SOS Ação Mulher e Família
Pioneira no atendimento à mulher vítima de violência, a instituição atua desde 1980 na promoção do atendimento psicológico, social e jurídico de mulheres, crianças e adolescentes vítimas de violência. Além disso, também atende o agressor.
De acordo com a psicóloga da instituição, Lucélia Braghini, ao longo dos anos, os serviços que começaram apenas com o atendimento à mulher foram sendo ampliados, metodologias  desenvolvidas e muitas parcerias realizadas.
Por meio de uma equipe multiprofissional, a entidade trata a violência doméstica e sexual como um problema social e de saúde pública envolvendo a mulher, a família, as instituições sociais e a comunidade. “Buscamos, através da mulher e da família, relações mais justas e complementares, visando a interrupção de uma história de violência com o desenvolvimento de programas socioeducativos e preventivos.  Queremos que essas mulheres sejam protagonistas de suas vidas”, relatou Lucélia.
Segundo a psicóloga, por meio do Programa Atendimento Essencial à Mulher, a  SOS visa prevenir a violência doméstica e intrafamiliar, buscar o fortalecimento dos vínculos familiares, o desenvolvimento da autonomia e de potencialidades nos aspectos emocional e social, envolvendo os agentes da violência no processo de mudança dos modelos relacionais disfuncionais. “Propiciamos à mulher e sua família um espaço acolhedor para escuta qualificada, apoio e orientação, porque é isso que a vítima de violência precisa: ser ouvida”, contou Lucélia.
Atualmente, o programa Atendimento Essencial à Mulher passa por uma reavaliação. “Suspendemos o atendimento para novos casos e estamos reavaliando os atuais para o processo de encerramento ou encaminhamento. É um momento difícil porque temos um serviço diferenciado que dá suporte para a mulher e sua família ”, explicou Sandra Giovanini, coordenadora técnica da SOS.
“Quase todos os dias há casos de violência contra a mulher e a criança e é necessário dar suporte especializado para fazer o acolhimento e o acompanhamento até que a família se sinta mais fortalecida. É muito complicado ter que encerrar um trabalho que oferece atendimento especializado, na perspectiva da multidisciplinaridade, articulação intersetorial e em rede, de caráter continuado”, disse Sandra.

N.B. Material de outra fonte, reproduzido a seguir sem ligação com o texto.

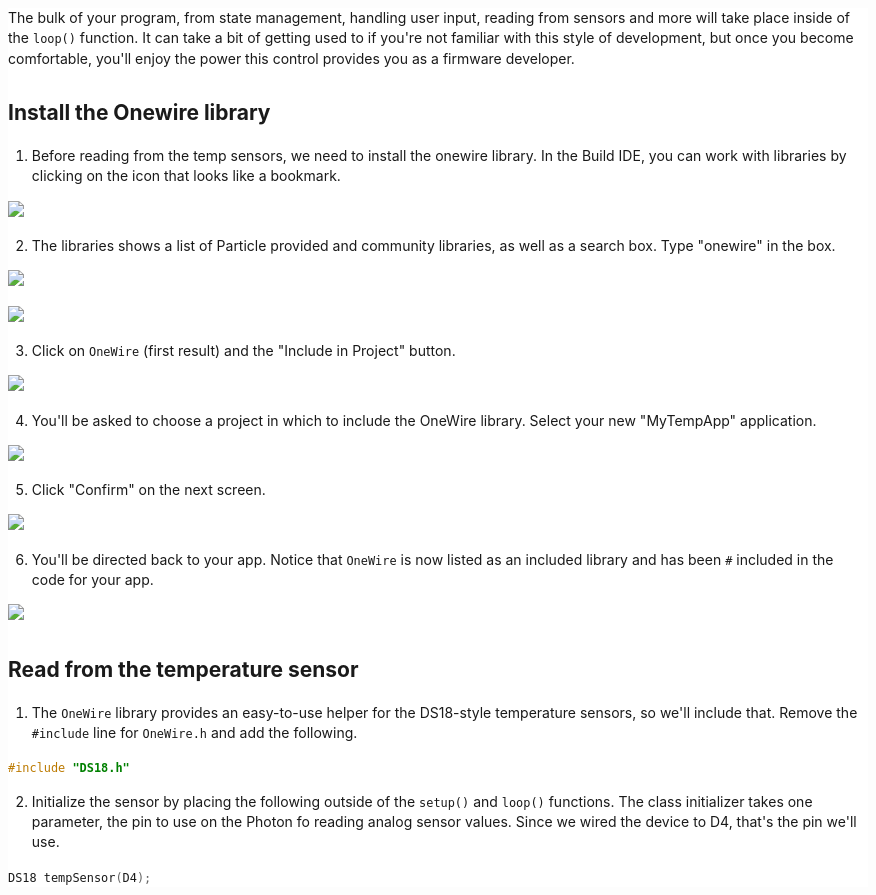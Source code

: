 The bulk of your program, from state management, handling user input, reading from sensors and more will take place inside of the `loop()` function. It can take a bit of getting used to if you're not familiar with this style of development, but once you become comfortable, you'll enjoy the power this control provides you as a firmware developer.

## Install the Onewire library

1. Before reading from the temp sensors, we need to install the onewire library. In the Build IDE, you can work with libraries by clicking on the icon that looks like a bookmark.

![](./images/02/06-libraries-tab.png)

2. The libraries shows a list of Particle provided and community libraries, as well as a search box. Type "onewire" in the box.

![](./images/02/07-libraries-search.png)

![](./images/02/08-onewire.png)

3. Click on `OneWire` (first result) and the "Include in Project" button.

![](./images/02/09-include.png)

4. You'll be asked to choose a project in which to include the OneWire library. Select your new "MyTempApp" application.

![](./images/02/10-whichapp.png)

5. Click "Confirm" on the next screen.

![](./images/02/11-confirm.png)

6. You'll be directed back to your app. Notice that `OneWire` is now listed as an included library and has been `#` included in the code for your app.

![](./images/02/12-included.png)

## Read from the temperature sensor

1. The `OneWire` library provides an easy-to-use helper for the DS18-style temperature sensors, so we'll include that. Remove the `#include` line for `OneWire.h` and add the following.

```cpp
#include "DS18.h"
```

2. Initialize the sensor by placing the following outside of the `setup()` and `loop()` functions. The class initializer takes one parameter, the pin to use on the Photon fo reading analog sensor values. Since we wired the device to D4, that's the pin we'll use.

```cpp
DS18 tempSensor(D4);
```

E os números são alarmantes. O SISNOV – Sistema de Notificação de Violência, que integra áreas de assistência social, saúde e educação do município, aponta que o número de notificações de violência contra a mulher em Campinas cresceu 67% entre 2013 e 2017. Foram registrados 779 casos em 2017, contra 466 em 2013. O balanço ainda apontou que pelo menos 32 mulheres morreram vítimas de feminicídio no período.
Além do projeto com as vítimas de violência, a  SOS Ação Mulher e Família ainda é executora do Serviço Especializado de Proteção Social à Família – SESF, referenciado ao Centro de Referência Especializado da Assistência Social – CREAS.
A instituição de 38 anos ainda conta com outros projetos que abrangem toda a família vítima de violência, como o ReCriando Vínculos – que oferece um espaço de convivência para crianças de 4 a 11 anos e suas famílias, que vivem em situação de violência doméstica e vulnerabilidade social.
De acordo com a líder do Programa Enfrentamento a Violências da Fundação FEAC, Natália Valente, a violência contra a mulher é caracterizada por uma “ação ou omissão baseada no gênero que lhe cause morte, lesão, sofrimento físico, sexual ou psicológico e dano moral ou patrimonial”, segundo a Lei nº 11.340/2006,  conhecida como lei Maria da Penha. “É um dos instrumentos mais importantes para o enfrentamento da violência contra mulher, que prevê desde medidas preventivas até a assistência à mulher vítima de violência doméstica. Por essa razão, é necessário pensar em programas, projetos e ações que trabalhem desde a prevenção até o atendimento especializado, afim de romper com sua naturalização e os ciclos que as perpetuam”, apontou.